A cause des récents attentas de Mumbai, la sécurité est renforcée et de
nombreux policiers sillonnent les quais, c’est d’ailleurs l’un d’entre
eux qui pique Fabio la cigarette au bec, sorti s’en fumer une, mal
planqué entre deux trains, en attendant le départ du nôtre.
Il est interdit de fumer dans les gares, c’est écrit partout, en gros,
en anglais, en tamil et en hindi, et même si les mégots jonchent le sol
il faut se méfier, la preuve !
Le policier, ravi de l’aubaine qui va peut être lui permettre d’empocher
quelques centaines de roupies parle « d’ajustement ». Bien entendu Fabio
joue le crétin qui ne comprend pas l’anglais.

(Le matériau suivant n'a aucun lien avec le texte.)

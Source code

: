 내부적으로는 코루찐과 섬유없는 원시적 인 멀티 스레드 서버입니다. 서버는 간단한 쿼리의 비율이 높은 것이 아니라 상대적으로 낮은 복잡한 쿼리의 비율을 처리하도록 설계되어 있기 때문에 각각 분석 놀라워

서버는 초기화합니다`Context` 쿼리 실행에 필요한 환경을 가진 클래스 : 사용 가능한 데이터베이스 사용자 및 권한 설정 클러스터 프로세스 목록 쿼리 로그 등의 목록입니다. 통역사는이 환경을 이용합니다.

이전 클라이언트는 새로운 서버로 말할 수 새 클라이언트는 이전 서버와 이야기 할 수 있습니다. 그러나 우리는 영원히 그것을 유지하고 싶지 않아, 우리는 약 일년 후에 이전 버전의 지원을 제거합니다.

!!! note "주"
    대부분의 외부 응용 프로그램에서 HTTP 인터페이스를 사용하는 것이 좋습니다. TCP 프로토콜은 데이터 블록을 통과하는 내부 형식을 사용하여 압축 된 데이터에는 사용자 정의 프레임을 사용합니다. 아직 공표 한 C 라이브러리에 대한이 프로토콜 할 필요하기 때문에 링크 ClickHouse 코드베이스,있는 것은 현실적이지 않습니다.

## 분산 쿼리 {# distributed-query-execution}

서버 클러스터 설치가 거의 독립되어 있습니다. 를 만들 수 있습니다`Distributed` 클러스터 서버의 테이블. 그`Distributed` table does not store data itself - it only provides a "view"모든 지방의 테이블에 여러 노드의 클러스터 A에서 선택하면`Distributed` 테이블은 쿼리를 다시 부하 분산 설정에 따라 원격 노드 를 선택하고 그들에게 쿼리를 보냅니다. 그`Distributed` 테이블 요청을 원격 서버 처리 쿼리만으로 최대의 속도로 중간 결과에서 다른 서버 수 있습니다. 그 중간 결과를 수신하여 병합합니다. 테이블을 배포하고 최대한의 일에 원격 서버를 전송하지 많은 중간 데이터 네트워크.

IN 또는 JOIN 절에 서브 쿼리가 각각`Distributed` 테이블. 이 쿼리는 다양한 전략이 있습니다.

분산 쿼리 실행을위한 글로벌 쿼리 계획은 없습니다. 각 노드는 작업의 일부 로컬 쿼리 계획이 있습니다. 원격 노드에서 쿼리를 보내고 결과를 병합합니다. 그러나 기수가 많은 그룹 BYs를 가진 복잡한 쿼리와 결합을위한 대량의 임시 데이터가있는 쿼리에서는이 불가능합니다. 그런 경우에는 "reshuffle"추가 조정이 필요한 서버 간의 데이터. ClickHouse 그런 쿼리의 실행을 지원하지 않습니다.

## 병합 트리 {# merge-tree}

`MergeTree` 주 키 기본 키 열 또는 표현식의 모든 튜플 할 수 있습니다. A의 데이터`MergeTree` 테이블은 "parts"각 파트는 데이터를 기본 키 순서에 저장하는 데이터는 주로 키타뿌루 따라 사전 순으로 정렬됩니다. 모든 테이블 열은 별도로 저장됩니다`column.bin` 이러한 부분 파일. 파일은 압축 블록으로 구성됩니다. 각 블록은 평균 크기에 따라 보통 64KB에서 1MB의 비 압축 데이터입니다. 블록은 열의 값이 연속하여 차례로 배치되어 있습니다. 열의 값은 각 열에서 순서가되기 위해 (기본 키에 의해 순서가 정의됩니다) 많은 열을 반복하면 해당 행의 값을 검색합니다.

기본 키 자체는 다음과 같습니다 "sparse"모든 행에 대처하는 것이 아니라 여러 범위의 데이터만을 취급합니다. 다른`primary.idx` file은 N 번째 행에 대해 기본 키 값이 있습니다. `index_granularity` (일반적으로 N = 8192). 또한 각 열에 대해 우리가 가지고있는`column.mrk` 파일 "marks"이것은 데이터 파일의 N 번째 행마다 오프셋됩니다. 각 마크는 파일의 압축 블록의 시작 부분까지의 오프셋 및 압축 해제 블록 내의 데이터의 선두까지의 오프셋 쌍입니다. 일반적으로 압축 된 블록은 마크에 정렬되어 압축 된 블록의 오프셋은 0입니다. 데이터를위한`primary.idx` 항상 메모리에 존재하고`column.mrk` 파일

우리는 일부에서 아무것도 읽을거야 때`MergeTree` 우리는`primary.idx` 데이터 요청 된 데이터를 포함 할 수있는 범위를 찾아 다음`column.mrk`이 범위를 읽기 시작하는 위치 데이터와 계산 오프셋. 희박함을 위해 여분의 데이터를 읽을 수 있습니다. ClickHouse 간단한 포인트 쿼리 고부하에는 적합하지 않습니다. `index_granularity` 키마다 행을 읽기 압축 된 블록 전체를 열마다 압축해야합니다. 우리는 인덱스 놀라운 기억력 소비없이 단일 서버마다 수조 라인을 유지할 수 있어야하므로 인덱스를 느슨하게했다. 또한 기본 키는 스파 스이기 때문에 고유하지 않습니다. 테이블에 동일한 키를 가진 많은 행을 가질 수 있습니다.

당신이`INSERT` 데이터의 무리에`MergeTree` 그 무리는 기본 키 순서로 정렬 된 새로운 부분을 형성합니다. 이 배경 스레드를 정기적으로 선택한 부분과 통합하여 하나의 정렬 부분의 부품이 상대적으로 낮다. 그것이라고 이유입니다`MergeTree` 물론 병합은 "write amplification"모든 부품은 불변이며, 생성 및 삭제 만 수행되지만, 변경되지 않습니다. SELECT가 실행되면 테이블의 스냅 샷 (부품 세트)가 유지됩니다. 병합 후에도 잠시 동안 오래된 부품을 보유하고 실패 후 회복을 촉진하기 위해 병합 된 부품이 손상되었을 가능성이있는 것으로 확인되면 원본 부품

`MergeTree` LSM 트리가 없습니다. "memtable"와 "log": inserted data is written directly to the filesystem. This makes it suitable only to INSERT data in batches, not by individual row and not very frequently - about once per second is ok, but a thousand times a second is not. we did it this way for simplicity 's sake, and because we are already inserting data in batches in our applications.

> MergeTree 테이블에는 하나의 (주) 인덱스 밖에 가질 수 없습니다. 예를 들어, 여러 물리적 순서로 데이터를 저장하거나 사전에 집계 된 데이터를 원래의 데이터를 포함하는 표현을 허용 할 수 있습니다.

« Ticket, ticket ! » insiste lourdement l’homme en uniforme. Difficile
de continuer à jouer le nigaud ! Fabio lui tend les tickets, l’autre les
garde dans sa main, comme pour menacer et continue à palabrer sans pour
autant sortir de papiers officiels. Le temps passe, le train va partir,
je suis à l’intérieur, valises rangées, pieds nus sur la banquette et
Fabio dehors, entre deux rails, face au policier qui agite nos billets
sous nos nez. La situation n’est pas encore critique, mais presque.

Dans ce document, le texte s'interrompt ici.